(Dataset entries)
········
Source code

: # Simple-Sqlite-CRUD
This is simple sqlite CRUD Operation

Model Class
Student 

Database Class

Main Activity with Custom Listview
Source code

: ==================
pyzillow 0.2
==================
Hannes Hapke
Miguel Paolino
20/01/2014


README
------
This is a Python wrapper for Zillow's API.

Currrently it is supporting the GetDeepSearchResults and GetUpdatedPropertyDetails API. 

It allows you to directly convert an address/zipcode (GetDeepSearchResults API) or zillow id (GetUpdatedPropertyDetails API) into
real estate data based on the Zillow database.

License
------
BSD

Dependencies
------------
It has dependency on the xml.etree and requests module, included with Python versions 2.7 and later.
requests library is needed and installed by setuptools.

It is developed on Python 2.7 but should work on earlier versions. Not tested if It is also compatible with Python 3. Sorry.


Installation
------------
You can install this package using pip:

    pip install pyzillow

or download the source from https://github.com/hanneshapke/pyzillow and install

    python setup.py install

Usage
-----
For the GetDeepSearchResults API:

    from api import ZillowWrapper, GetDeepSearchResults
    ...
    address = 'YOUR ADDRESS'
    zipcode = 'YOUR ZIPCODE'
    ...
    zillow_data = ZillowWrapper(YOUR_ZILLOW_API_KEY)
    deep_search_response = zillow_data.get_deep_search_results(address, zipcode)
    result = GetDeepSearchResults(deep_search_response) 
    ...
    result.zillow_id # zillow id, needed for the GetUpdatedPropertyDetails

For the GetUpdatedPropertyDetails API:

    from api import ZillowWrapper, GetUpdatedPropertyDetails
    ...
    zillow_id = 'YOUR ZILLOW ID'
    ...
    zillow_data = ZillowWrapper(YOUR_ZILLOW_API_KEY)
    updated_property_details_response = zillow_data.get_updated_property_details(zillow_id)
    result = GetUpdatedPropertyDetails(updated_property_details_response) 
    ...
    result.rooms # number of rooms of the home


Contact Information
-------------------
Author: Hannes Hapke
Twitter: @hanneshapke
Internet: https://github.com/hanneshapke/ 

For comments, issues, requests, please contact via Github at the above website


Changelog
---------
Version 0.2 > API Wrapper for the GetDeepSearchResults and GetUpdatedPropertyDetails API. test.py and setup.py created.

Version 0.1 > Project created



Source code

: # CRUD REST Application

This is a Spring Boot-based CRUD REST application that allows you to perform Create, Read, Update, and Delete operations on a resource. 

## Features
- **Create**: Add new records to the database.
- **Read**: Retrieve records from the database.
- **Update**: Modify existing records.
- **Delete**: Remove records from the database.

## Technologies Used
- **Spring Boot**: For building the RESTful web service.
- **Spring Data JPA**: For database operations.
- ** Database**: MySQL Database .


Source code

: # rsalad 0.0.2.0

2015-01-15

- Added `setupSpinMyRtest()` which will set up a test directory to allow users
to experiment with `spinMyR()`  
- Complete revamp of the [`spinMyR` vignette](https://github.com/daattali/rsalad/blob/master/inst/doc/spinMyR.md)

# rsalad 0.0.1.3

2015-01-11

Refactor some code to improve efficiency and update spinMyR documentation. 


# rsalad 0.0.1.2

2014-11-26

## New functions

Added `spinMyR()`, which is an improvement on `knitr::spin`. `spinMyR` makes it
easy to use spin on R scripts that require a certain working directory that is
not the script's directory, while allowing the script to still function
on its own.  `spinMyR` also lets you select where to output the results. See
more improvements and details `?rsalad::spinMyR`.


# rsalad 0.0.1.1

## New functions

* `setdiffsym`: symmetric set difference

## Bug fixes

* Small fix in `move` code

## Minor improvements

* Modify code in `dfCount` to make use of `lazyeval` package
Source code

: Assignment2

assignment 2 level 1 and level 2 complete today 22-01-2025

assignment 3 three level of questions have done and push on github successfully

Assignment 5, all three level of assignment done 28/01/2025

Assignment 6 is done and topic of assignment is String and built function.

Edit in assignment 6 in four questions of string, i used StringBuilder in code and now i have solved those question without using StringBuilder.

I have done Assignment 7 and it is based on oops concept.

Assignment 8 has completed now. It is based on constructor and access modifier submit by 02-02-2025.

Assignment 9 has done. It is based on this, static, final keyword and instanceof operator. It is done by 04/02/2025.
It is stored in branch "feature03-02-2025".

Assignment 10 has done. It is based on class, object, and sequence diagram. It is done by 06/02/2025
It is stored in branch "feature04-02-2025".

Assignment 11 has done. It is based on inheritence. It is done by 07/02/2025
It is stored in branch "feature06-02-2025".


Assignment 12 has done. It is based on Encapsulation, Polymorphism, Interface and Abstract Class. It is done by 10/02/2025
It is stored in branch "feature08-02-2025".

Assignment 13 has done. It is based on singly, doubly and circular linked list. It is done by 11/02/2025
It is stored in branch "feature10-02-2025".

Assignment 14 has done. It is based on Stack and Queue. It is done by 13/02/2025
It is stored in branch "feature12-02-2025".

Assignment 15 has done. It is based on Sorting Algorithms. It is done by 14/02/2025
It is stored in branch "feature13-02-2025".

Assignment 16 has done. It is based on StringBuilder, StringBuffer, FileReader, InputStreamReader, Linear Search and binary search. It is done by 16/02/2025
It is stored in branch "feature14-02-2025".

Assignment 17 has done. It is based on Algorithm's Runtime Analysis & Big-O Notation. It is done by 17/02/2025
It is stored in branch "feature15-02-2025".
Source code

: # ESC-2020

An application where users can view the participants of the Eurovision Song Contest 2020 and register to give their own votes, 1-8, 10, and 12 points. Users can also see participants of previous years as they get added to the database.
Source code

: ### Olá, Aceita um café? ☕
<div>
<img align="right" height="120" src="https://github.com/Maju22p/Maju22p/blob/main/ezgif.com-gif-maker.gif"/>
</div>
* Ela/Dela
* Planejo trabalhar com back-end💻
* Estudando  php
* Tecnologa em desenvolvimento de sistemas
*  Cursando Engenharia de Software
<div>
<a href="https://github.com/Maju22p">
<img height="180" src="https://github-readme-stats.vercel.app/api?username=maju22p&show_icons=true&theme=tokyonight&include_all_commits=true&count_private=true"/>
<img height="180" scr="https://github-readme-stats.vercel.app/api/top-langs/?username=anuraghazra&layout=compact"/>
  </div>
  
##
········
**What the exercise asks**
Would you print exactly, and only, the lines of the data above from the line with "This is simple sqlite CRUD Operation" through the line with "pip install pyzillow", inclusive?

**Reply**
This is simple sqlite CRUD Operation

Model Class
Student 

Database Class

Main Activity with Custom Listview
Source code

: ==================
pyzillow 0.2
==================
Hannes Hapke
Miguel Paolino
20/01/2014


README
------
This is a Python wrapper for Zillow's API.

Currrently it is supporting the GetDeepSearchResults and GetUpdatedPropertyDetails API. 

It allows you to directly convert an address/zipcode (GetDeepSearchResults API) or zillow id (GetUpdatedPropertyDetails API) into
real estate data based on the Zillow database.

License
------
BSD

Dependencies
------------
It has dependency on the xml.etree and requests module, included with Python versions 2.7 and later.
requests library is needed and installed by setuptools.

It is developed on Python 2.7 but should work on earlier versions. Not tested if It is also compatible with Python 3. Sorry.


Installation
------------
You can install this package using pip:

    pip install pyzillow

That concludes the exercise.